Effective from 1 November 2007, MiFID-Markets in Financial Instruments Directive, replacing ISD-Investment Services Directive.
Question is what was MIFID or ISD used for or scope of them? Reason for introduction of MiFID II & MiFIR Lets dig into the details of the same.
MiFID is the base of the European Commission’s Financial Services Action Plan, which consists of 42 measures which has significantly change how EU financial service markets operate over the years.
MiFID is an European Union law that regulates investment services operation across the 31 member states of the European Economic Area.
By now we know its a regulatory law but its quite old. Global financial crisis made the European Commission (Commission) decided to review the MiFID framework. This resulted in revised Markets in Financial Instruments regime (MiFID II/ MiFIR).

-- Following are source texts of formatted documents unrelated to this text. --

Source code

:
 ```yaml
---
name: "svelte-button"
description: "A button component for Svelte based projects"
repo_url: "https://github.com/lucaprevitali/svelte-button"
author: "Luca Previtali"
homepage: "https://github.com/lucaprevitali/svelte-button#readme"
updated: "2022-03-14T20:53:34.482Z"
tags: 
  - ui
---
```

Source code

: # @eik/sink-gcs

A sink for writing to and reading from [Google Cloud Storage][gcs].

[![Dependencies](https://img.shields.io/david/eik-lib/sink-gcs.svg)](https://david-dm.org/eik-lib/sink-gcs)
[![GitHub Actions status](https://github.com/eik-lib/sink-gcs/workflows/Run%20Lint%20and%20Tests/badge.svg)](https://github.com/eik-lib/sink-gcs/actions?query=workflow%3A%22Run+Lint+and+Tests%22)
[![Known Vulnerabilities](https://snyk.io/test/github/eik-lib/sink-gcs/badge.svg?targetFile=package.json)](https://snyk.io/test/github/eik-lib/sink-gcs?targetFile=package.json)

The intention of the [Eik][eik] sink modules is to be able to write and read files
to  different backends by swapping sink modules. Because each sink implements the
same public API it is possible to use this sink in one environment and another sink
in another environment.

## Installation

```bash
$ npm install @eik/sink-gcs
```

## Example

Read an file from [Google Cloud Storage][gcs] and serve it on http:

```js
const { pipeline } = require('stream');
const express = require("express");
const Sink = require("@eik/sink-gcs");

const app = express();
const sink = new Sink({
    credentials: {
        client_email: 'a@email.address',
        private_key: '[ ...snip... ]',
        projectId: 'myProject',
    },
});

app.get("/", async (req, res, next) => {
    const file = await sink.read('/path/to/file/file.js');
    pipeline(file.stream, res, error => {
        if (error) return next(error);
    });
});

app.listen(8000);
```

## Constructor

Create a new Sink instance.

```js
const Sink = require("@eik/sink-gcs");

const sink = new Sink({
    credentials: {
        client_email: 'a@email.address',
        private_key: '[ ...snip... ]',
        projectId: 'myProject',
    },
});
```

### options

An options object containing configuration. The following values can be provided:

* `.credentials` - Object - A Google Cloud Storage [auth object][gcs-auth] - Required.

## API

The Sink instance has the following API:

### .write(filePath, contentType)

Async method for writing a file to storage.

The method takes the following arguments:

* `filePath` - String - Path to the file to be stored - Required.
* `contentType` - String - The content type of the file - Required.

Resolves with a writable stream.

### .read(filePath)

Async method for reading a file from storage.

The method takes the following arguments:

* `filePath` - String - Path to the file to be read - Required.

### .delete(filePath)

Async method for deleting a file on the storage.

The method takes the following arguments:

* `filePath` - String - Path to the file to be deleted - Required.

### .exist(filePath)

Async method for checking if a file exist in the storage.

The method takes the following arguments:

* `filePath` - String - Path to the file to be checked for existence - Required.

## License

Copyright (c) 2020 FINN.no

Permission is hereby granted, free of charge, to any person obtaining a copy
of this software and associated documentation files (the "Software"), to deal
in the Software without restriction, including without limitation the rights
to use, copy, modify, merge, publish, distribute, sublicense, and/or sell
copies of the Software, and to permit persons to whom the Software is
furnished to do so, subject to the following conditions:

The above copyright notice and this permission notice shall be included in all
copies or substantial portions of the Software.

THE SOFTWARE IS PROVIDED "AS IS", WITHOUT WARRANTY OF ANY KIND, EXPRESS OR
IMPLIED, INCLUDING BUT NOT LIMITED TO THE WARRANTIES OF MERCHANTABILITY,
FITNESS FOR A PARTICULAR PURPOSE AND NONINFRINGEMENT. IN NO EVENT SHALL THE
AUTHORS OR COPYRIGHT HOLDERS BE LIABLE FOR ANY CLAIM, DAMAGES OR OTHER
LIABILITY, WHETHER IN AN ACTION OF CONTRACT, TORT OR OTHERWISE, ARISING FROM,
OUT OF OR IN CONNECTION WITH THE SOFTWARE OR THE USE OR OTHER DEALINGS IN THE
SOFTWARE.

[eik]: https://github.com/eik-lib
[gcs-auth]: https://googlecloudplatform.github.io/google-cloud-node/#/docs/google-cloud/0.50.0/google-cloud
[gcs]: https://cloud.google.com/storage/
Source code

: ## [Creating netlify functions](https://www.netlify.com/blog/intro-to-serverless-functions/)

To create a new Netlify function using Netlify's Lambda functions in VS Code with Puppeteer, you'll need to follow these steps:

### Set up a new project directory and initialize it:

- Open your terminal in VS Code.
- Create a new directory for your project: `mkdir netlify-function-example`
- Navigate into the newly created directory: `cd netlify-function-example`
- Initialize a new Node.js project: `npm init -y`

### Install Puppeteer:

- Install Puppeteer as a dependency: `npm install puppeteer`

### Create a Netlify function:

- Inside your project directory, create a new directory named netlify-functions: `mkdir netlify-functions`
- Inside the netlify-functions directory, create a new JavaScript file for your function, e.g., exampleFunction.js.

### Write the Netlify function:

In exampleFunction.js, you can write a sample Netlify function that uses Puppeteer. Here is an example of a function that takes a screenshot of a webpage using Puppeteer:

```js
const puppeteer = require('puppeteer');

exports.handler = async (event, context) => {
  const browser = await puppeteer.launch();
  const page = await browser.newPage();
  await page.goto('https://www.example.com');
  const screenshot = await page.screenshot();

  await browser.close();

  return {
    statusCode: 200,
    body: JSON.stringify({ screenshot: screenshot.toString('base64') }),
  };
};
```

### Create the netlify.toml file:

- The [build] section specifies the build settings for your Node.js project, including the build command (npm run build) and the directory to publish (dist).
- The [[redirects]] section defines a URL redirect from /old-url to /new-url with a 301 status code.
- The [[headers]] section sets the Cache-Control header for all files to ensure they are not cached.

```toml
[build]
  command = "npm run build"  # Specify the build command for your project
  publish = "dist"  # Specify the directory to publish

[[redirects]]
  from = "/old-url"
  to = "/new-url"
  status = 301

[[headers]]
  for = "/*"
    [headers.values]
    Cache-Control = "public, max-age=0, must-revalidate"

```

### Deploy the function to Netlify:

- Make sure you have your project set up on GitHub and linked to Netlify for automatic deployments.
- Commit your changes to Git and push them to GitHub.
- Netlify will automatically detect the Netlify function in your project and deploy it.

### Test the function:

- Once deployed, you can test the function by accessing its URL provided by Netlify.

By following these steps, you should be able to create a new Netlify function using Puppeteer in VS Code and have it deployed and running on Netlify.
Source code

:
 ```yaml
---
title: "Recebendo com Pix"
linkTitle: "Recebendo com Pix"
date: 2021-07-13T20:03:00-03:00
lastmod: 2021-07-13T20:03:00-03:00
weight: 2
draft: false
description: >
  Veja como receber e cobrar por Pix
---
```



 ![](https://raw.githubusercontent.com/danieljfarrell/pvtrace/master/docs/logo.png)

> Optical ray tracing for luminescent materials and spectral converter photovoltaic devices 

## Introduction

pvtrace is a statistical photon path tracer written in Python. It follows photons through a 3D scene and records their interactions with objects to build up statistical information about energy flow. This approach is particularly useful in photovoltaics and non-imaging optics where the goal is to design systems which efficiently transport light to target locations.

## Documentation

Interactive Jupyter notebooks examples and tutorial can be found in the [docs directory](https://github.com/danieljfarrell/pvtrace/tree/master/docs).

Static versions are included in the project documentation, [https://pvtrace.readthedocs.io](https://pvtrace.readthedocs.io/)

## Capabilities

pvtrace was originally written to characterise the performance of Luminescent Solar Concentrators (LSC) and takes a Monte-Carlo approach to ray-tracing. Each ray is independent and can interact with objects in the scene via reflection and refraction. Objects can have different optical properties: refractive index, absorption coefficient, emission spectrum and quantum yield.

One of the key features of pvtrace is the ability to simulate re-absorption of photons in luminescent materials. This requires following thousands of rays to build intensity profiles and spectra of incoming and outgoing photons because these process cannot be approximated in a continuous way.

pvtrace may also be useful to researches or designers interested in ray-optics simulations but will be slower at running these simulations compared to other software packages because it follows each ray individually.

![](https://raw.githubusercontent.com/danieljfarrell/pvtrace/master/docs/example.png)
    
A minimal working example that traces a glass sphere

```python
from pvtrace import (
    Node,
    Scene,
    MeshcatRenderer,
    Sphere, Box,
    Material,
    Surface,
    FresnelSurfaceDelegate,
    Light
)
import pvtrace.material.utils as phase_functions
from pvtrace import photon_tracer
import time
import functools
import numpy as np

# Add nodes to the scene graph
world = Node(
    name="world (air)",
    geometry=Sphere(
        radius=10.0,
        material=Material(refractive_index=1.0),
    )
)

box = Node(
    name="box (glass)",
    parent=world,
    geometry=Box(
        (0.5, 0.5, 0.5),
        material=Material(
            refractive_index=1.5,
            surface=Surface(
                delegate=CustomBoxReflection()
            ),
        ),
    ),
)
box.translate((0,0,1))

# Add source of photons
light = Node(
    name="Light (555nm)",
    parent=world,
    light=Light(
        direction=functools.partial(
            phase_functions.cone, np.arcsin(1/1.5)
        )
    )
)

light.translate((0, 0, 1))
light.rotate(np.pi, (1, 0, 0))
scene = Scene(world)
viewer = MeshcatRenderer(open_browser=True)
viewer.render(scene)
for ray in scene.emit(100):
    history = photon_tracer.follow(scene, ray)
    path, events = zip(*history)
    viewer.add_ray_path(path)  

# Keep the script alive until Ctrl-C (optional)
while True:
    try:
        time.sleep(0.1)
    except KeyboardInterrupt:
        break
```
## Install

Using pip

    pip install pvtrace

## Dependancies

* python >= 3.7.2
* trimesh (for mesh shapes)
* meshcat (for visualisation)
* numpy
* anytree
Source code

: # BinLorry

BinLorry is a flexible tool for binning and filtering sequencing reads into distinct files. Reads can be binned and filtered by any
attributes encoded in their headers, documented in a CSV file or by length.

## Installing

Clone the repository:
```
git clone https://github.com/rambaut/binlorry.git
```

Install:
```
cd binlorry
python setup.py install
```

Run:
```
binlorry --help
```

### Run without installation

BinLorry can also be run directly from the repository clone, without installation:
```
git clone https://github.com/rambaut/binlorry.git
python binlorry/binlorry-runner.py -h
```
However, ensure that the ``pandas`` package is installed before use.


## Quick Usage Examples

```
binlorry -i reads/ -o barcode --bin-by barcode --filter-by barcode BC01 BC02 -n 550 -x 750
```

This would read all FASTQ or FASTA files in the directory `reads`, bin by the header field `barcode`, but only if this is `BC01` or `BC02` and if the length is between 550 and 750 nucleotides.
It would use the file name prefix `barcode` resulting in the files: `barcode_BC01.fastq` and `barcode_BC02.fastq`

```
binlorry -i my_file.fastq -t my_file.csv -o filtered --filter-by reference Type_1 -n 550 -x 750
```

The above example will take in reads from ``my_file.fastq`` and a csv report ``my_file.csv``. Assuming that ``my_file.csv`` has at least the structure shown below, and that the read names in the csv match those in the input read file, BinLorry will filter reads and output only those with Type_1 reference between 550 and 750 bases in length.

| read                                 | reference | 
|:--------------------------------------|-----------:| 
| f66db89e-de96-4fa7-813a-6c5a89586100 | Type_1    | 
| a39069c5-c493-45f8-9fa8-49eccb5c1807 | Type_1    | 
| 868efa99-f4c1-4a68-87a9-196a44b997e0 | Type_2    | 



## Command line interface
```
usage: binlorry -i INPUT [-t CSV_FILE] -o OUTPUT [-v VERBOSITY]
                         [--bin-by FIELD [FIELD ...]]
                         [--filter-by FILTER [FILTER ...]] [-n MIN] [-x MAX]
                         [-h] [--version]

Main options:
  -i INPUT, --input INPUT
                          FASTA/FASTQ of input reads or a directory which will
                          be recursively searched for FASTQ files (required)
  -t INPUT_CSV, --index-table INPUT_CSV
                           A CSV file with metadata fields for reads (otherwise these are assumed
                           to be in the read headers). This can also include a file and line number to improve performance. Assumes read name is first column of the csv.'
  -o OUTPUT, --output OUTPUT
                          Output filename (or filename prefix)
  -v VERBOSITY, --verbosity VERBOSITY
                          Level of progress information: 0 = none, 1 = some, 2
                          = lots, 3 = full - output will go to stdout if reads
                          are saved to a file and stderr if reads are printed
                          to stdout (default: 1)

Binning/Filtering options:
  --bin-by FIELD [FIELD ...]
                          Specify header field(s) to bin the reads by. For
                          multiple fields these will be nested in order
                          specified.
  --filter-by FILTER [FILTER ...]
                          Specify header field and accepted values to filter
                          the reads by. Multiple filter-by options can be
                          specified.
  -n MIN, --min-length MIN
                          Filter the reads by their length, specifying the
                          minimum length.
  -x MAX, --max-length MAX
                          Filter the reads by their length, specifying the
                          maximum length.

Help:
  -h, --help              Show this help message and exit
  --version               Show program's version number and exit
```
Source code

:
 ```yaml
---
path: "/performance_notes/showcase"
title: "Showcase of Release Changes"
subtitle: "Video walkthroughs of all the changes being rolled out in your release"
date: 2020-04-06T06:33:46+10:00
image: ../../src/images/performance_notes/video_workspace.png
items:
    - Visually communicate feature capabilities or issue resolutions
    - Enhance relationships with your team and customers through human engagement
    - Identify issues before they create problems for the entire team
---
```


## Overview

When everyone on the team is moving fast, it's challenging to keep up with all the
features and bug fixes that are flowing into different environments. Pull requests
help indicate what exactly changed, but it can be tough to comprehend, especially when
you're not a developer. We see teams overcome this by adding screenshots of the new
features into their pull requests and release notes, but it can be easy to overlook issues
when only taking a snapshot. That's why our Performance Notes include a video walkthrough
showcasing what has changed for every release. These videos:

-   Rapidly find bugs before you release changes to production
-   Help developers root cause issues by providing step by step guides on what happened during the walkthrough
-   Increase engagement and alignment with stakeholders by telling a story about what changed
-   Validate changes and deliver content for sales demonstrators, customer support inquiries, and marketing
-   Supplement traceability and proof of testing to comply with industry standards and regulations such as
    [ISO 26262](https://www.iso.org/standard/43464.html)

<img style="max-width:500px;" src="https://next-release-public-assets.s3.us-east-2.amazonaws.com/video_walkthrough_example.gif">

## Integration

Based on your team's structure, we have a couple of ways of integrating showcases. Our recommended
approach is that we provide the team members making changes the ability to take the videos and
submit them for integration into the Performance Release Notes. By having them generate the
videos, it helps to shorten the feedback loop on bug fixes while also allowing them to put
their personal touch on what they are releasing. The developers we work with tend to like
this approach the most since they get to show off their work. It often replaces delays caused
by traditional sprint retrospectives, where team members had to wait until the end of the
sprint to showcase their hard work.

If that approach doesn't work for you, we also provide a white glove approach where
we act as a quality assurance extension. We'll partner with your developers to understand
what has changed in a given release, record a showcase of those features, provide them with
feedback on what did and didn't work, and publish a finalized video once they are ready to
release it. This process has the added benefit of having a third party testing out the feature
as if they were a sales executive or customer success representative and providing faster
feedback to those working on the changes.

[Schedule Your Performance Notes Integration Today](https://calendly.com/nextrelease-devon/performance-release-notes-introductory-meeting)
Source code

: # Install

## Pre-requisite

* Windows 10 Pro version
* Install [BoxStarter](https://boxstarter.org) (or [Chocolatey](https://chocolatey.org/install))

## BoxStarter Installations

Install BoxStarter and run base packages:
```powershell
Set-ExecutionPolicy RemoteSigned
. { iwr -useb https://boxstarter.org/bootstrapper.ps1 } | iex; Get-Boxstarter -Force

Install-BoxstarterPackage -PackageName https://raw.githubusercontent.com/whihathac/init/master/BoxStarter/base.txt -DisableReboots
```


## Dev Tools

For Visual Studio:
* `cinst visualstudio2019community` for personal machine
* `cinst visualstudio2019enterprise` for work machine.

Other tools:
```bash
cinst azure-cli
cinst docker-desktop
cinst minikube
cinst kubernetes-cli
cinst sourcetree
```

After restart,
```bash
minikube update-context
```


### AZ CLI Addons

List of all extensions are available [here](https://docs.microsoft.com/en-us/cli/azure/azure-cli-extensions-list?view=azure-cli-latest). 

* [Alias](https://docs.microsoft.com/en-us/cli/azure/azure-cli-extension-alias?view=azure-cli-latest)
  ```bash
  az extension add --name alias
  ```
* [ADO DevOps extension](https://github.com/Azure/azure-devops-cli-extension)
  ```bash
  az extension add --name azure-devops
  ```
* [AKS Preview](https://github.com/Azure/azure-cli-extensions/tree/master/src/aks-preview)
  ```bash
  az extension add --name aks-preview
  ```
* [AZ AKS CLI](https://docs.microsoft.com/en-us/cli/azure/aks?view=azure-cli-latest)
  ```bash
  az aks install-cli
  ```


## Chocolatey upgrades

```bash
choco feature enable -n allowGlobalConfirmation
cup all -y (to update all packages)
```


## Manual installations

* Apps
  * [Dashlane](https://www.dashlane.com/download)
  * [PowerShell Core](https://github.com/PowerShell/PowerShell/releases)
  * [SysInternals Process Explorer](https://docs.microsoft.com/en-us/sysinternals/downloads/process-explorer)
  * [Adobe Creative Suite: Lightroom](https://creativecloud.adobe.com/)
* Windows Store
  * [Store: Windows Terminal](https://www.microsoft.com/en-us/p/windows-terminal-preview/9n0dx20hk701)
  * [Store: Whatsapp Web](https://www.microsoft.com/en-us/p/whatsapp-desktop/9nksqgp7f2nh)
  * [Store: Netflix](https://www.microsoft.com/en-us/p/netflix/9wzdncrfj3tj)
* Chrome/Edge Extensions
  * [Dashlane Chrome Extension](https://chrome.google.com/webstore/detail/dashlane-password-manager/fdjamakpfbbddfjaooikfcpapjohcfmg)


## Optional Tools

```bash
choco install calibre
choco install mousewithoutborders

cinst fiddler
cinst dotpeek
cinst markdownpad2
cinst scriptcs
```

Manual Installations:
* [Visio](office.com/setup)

While MiFID created competition between these services and brought more choice and lower prices for investors, shortcomings were exposed in the wake of the financial crisis.
In October 2011, the European Commission tabled proposals to revise the Markets in Financial Instruments Directive (MiFID 2) with the aim of making financial markets more efficient, resilient and transparent, and to strengthen the protection of investors
What is new with (MiFID II/ MiFIR) Framework?
MiFID II is changing the logic of the initial MiFID I framework. Until now, the MiFID regulation intended to regulate the financial markets, the financial intermediaries and the financial services rendered to the investors by those intermediaries.
With the MiFID II framework the EU has expanded the reach of the regulation, i.e. the guidelines are relevant for (i) financial intermediaries and distributors of financial products, (ii) the financial markets and execution venues and, this is clearly a move up the value chain, (iii) the manufacturers of financial products.
Lets try to Understand the Impact on various actors of the financial market food chain
The regulation will have substantial impacts on the service model of any financial group in the EU and beyond.
The main drivers for these impacts are:
Inducement ban/ repayment in case of ‘independent advice’ or discretionary portfolio management;
Enhanced investor information and transparency rules regarding ‘cost of advice’ and ‘cost of products’;
Re-definition of execution venues (i.e. systematic internalisers and organised trading facilities (OTFs)).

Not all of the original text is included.